↓
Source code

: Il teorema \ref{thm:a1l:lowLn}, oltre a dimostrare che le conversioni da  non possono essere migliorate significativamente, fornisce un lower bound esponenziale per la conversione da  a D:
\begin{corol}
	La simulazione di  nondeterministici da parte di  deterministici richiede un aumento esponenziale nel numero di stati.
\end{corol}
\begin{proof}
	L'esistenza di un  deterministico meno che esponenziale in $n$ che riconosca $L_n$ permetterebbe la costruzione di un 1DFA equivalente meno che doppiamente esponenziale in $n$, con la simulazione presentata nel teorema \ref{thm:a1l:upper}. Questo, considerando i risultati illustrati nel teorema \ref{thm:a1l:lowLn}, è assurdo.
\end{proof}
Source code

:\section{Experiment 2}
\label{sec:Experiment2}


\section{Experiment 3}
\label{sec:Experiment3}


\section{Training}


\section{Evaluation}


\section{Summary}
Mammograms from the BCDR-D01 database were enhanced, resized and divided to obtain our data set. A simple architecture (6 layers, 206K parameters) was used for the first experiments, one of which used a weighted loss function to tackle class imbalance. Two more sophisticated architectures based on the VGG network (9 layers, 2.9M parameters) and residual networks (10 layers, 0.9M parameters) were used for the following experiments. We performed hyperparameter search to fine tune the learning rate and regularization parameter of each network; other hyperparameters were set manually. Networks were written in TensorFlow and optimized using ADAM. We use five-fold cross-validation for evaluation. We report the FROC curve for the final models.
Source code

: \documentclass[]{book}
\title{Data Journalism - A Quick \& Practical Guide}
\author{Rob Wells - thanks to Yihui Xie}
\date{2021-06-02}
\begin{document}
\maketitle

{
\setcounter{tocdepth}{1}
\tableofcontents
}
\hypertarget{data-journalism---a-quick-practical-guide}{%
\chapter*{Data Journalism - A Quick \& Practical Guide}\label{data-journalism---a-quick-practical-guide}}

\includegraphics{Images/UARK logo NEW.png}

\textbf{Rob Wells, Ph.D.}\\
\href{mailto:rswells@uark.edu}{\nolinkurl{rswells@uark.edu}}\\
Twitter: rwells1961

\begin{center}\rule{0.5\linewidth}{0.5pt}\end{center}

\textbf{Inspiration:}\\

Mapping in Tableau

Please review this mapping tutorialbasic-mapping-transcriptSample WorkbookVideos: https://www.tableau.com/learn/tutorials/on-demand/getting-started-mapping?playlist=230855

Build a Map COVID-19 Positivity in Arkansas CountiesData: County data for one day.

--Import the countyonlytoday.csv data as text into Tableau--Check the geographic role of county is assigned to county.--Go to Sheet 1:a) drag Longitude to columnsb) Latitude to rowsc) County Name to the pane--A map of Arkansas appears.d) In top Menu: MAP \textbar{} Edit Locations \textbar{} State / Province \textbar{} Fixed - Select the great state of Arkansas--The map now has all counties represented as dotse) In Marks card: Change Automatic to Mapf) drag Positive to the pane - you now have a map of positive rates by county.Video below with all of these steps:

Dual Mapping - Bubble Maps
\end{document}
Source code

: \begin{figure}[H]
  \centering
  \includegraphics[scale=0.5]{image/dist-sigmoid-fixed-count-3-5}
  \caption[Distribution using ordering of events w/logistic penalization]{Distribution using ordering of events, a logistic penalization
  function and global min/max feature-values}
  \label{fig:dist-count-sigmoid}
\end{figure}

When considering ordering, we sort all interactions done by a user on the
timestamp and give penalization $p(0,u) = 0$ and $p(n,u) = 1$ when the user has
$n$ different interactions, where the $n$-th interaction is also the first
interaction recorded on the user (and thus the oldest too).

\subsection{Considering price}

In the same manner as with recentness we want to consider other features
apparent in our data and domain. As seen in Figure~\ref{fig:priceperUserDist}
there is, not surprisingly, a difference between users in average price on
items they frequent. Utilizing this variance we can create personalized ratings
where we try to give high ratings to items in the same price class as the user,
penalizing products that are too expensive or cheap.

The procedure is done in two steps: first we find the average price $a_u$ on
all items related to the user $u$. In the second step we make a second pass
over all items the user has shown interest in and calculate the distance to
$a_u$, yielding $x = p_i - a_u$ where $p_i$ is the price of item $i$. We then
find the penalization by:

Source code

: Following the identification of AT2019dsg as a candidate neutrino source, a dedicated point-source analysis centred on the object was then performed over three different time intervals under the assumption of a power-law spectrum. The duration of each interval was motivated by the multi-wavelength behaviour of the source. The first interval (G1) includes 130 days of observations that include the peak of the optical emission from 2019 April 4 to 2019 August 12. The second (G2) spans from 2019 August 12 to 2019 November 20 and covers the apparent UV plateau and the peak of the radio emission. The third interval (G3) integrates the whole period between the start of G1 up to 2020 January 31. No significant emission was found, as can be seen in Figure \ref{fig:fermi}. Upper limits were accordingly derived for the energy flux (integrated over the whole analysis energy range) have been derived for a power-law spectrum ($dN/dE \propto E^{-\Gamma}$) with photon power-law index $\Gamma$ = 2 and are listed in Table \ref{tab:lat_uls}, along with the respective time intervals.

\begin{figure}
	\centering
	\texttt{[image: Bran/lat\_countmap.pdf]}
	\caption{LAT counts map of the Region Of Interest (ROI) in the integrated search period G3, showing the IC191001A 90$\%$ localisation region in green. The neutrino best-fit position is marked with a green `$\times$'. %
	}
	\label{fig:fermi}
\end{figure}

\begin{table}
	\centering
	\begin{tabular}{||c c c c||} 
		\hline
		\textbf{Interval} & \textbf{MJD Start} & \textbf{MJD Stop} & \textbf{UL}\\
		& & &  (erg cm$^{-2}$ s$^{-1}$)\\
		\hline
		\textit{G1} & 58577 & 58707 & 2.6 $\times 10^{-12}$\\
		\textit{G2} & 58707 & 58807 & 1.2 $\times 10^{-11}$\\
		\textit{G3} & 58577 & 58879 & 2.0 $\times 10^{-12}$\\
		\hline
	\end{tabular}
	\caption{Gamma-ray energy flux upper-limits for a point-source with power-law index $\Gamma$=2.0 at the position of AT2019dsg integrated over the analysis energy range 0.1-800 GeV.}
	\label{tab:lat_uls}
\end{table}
↑
### DIRECTIONS
Reproduce all the data word for word.

### SOLUTION FOR THIS EXERCISE
Source code

: Il teorema \ref{thm:a1l:lowLn}, oltre a dimostrare che le conversioni da  non possono essere migliorate significativamente, fornisce un lower bound esponenziale per la conversione da  a D:
\begin{corol}
	La simulazione di  nondeterministici da parte di  deterministici richiede un aumento esponenziale nel numero di stati.
\end{corol}
\begin{proof}
	L'esistenza di un  deterministico meno che esponenziale in $n$ che riconosca $L_n$ permetterebbe la costruzione di un 1DFA equivalente meno che doppiamente esponenziale in $n$, con la simulazione presentata nel teorema \ref{thm:a1l:upper}. Questo, considerando i risultati illustrati nel teorema \ref{thm:a1l:lowLn}, è assurdo.
\end{proof}
Source code

:\section{Experiment 2}
\label{sec:Experiment2}


\section{Experiment 3}
\label{sec:Experiment3}


\section{Training}


\section{Evaluation}


\section{Summary}
Mammograms from the BCDR-D01 database were enhanced, resized and divided to obtain our data set. A simple architecture (6 layers, 206K parameters) was used for the first experiments, one of which used a weighted loss function to tackle class imbalance. Two more sophisticated architectures based on the VGG network (9 layers, 2.9M parameters) and residual networks (10 layers, 0.9M parameters) were used for the following experiments. We performed hyperparameter search to fine tune the learning rate and regularization parameter of each network; other hyperparameters were set manually. Networks were written in TensorFlow and optimized using ADAM. We use five-fold cross-validation for evaluation. We report the FROC curve for the final models.
Source code

: \documentclass[]{book}
\title{Data Journalism - A Quick \& Practical Guide}
\author{Rob Wells - thanks to Yihui Xie}
\date{2021-06-02}
\begin{document}
\maketitle

{
\setcounter{tocdepth}{1}
\tableofcontents
}
\hypertarget{data-journalism---a-quick-practical-guide}{%
\chapter*{Data Journalism - A Quick \& Practical Guide}\label{data-journalism---a-quick-practical-guide}}

\includegraphics{Images/UARK logo NEW.png}

\textbf{Rob Wells, Ph.D.}\\
\href{mailto:rswells@uark.edu}{\nolinkurl{rswells@uark.edu}}\\
Twitter: rwells1961

\begin{center}\rule{0.5\linewidth}{0.5pt}\end{center}

\textbf{Inspiration:}\\

Mapping in Tableau

Please review this mapping tutorialbasic-mapping-transcriptSample WorkbookVideos: https://www.tableau.com/learn/tutorials/on-demand/getting-started-mapping?playlist=230855

Build a Map COVID-19 Positivity in Arkansas CountiesData: County data for one day.

--Import the countyonlytoday.csv data as text into Tableau--Check the geographic role of county is assigned to county.--Go to Sheet 1:a) drag Longitude to columnsb) Latitude to rowsc) County Name to the pane--A map of Arkansas appears.d) In top Menu: MAP \textbar{} Edit Locations \textbar{} State / Province \textbar{} Fixed - Select the great state of Arkansas--The map now has all counties represented as dotse) In Marks card: Change Automatic to Mapf) drag Positive to the pane - you now have a map of positive rates by county.Video below with all of these steps:

Dual Mapping - Bubble Maps
\end{document}
Source code

: \begin{figure}[H]
  \centering
  \includegraphics[scale=0.5]{image/dist-sigmoid-fixed-count-3-5}
  \caption[Distribution using ordering of events w/logistic penalization]{Distribution using ordering of events, a logistic penalization
  function and global min/max feature-values}
  \label{fig:dist-count-sigmoid}
\end{figure}

When considering ordering, we sort all interactions done by a user on the
timestamp and give penalization $p(0,u) = 0$ and $p(n,u) = 1$ when the user has
$n$ different interactions, where the $n$-th interaction is also the first
interaction recorded on the user (and thus the oldest too).

\subsection{Considering price}

In the same manner as with recentness we want to consider other features
apparent in our data and domain. As seen in Figure~\ref{fig:priceperUserDist}
there is, not surprisingly, a difference between users in average price on
items they frequent. Utilizing this variance we can create personalized ratings
where we try to give high ratings to items in the same price class as the user,
penalizing products that are too expensive or cheap.

The procedure is done in two steps: first we find the average price $a_u$ on
all items related to the user $u$. In the second step we make a second pass
over all items the user has shown interest in and calculate the distance to
$a_u$, yielding $x = p_i - a_u$ where $p_i$ is the price of item $i$. We then
find the penalization by:

Source code

: Following the identification of AT2019dsg as a candidate neutrino source, a dedicated point-source analysis centred on the object was then performed over three different time intervals under the assumption of a power-law spectrum. The duration of each interval was motivated by the multi-wavelength behaviour of the source. The first interval (G1) includes 130 days of observations that include the peak of the optical emission from 2019 April 4 to 2019 August 12. The second (G2) spans from 2019 August 12 to 2019 November 20 and covers the apparent UV plateau and the peak of the radio emission. The third interval (G3) integrates the whole period between the start of G1 up to 2020 January 31. No significant emission was found, as can be seen in Figure \ref{fig:fermi}. Upper limits were accordingly derived for the energy flux (integrated over the whole analysis energy range) have been derived for a power-law spectrum ($dN/dE \propto E^{-\Gamma}$) with photon power-law index $\Gamma$ = 2 and are listed in Table \ref{tab:lat_uls}, along with the respective time intervals.

\begin{figure}
	\centering
	\texttt{[image: Bran/lat\_countmap.pdf]}
	\caption{LAT counts map of the Region Of Interest (ROI) in the integrated search period G3, showing the IC191001A 90$\%$ localisation region in green. The neutrino best-fit position is marked with a green `$\times$'. %
	}
	\label{fig:fermi}
\end{figure}

\begin{table}
	\centering
	\begin{tabular}{||c c c c||} 
		\hline
		\textbf{Interval} & \textbf{MJD Start} & \textbf{MJD Stop} & \textbf{UL}\\
		& & &  (erg cm$^{-2}$ s$^{-1}$)\\
		\hline
		\textit{G1} & 58577 & 58707 & 2.6 $\times 10^{-12}$\\
		\textit{G2} & 58707 & 58807 & 1.2 $\times 10^{-11}$\\
		\textit{G3} & 58577 & 58879 & 2.0 $\times 10^{-12}$\\
		\hline
	\end{tabular}
	\caption{Gamma-ray energy flux upper-limits for a point-source with power-law index $\Gamma$=2.0 at the position of AT2019dsg integrated over the analysis energy range 0.1-800 GeV.}
	\label{tab:lat_uls}
\end{table}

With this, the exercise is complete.